(Items from a data source)
________
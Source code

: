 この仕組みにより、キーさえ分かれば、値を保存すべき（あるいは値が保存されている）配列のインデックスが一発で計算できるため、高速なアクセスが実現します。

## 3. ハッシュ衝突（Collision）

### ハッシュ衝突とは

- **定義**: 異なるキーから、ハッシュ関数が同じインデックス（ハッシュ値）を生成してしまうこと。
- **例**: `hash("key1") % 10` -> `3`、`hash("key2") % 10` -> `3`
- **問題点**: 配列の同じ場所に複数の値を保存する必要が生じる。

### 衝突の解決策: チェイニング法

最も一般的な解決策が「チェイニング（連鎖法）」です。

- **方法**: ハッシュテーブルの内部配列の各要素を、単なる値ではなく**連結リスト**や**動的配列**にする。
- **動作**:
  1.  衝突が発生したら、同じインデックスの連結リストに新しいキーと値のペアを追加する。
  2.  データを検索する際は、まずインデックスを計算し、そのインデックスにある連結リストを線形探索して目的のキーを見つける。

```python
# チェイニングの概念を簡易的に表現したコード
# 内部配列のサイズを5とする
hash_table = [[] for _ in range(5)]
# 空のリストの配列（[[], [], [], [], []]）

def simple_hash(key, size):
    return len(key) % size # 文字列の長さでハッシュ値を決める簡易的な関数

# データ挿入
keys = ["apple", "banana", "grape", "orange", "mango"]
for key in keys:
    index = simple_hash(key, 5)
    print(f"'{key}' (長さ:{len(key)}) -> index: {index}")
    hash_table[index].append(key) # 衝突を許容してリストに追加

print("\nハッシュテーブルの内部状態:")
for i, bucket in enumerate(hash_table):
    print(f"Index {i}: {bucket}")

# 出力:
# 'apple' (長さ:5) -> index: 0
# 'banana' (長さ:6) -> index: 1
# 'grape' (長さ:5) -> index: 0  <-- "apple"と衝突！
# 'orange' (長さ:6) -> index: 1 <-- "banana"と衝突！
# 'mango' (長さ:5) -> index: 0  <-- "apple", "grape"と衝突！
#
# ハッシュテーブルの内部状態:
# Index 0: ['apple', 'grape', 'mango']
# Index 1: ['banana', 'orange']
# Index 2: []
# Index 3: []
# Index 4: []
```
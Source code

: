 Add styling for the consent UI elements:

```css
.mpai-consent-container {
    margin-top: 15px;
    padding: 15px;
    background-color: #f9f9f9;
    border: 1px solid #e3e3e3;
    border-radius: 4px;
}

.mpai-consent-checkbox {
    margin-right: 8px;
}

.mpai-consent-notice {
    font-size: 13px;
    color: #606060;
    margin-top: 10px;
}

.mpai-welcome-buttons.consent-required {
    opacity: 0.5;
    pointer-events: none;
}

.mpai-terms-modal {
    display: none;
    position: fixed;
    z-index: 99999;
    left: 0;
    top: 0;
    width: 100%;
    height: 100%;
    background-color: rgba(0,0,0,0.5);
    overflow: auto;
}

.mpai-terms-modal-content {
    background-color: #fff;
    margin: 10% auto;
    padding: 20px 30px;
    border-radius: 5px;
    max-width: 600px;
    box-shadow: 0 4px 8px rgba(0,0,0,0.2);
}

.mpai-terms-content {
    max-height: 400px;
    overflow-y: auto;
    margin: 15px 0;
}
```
________
To do
Going through the data above, return each line with the word "bucket".

Solution
for i, bucket in enumerate(hash_table):
    print(f"Index {i}: {bucket}")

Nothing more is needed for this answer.